BEGIN Data to use

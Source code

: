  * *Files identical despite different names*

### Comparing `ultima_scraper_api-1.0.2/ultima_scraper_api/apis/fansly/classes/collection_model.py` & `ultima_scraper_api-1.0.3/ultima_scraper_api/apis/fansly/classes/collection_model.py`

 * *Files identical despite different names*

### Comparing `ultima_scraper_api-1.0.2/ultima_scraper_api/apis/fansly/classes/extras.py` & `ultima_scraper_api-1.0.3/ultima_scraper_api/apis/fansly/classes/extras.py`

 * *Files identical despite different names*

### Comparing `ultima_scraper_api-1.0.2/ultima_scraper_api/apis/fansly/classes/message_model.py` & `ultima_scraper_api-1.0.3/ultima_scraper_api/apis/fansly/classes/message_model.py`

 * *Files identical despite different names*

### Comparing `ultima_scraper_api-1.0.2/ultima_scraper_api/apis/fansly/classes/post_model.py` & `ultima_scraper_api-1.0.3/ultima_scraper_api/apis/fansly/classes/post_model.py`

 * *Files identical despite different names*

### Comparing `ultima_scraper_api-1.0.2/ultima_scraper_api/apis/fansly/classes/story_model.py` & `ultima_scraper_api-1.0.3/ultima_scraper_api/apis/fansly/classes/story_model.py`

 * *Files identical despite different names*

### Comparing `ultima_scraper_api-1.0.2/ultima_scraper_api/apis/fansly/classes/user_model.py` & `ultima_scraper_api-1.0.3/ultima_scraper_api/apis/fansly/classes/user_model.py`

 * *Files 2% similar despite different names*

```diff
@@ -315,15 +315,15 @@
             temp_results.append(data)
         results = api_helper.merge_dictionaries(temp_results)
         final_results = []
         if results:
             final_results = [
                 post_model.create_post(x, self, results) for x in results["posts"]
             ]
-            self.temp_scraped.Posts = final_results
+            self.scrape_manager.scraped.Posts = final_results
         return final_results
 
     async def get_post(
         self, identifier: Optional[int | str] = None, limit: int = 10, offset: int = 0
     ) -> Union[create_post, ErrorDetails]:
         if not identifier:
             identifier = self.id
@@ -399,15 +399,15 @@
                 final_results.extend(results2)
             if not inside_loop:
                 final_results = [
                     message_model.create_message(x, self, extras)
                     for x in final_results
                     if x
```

END Data to use

_Instructions for the task_
I need all of the records above retyped exactly, please.

_Response box_
Source code

:  * *Files identical despite different names*

### Comparing `ultima_scraper_api-1.0.2/ultima_scraper_api/apis/fansly/classes/collection_model.py` & `ultima_scraper_api-1.0.3/ultima_scraper_api/apis/fansly/classes/collection_model.py`

 * *Files identical despite different names*

### Comparing `ultima_scraper_api-1.0.2/ultima_scraper_api/apis/fansly/classes/extras.py` & `ultima_scraper_api-1.0.3/ultima_scraper_api/apis/fansly/classes/extras.py`

 * *Files identical despite different names*

### Comparing `ultima_scraper_api-1.0.2/ultima_scraper_api/apis/fansly/classes/message_model.py` & `ultima_scraper_api-1.0.3/ultima_scraper_api/apis/fansly/classes/message_model.py`

 * *Files identical despite different names*

### Comparing `ultima_scraper_api-1.0.2/ultima_scraper_api/apis/fansly/classes/post_model.py` & `ultima_scraper_api-1.0.3/ultima_scraper_api/apis/fansly/classes/post_model.py`

 * *Files identical despite different names*

### Comparing `ultima_scraper_api-1.0.2/ultima_scraper_api/apis/fansly/classes/story_model.py` & `ultima_scraper_api-1.0.3/ultima_scraper_api/apis/fansly/classes/story_model.py`

 * *Files identical despite different names*

### Comparing `ultima_scraper_api-1.0.2/ultima_scraper_api/apis/fansly/classes/user_model.py` & `ultima_scraper_api-1.0.3/ultima_scraper_api/apis/fansly/classes/user_model.py`

 * *Files 2% similar despite different names*

```diff
@@ -315,15 +315,15 @@
             temp_results.append(data)
         results = api_helper.merge_dictionaries(temp_results)
         final_results = []
         if results:
             final_results = [
                 post_model.create_post(x, self, results) for x in results["posts"]
             ]
-            self.temp_scraped.Posts = final_results
+            self.scrape_manager.scraped.Posts = final_results
         return final_results
 
     async def get_post(
         self, identifier: Optional[int | str] = None, limit: int = 10, offset: int = 0
     ) -> Union[create_post, ErrorDetails]:
         if not identifier:
             identifier = self.id
@@ -399,15 +399,15 @@
                 final_results.extend(results2)
             if not inside_loop:
                 final_results = [
                     message_model.create_message(x, self, extras)
                     for x in final_results
                     if x
```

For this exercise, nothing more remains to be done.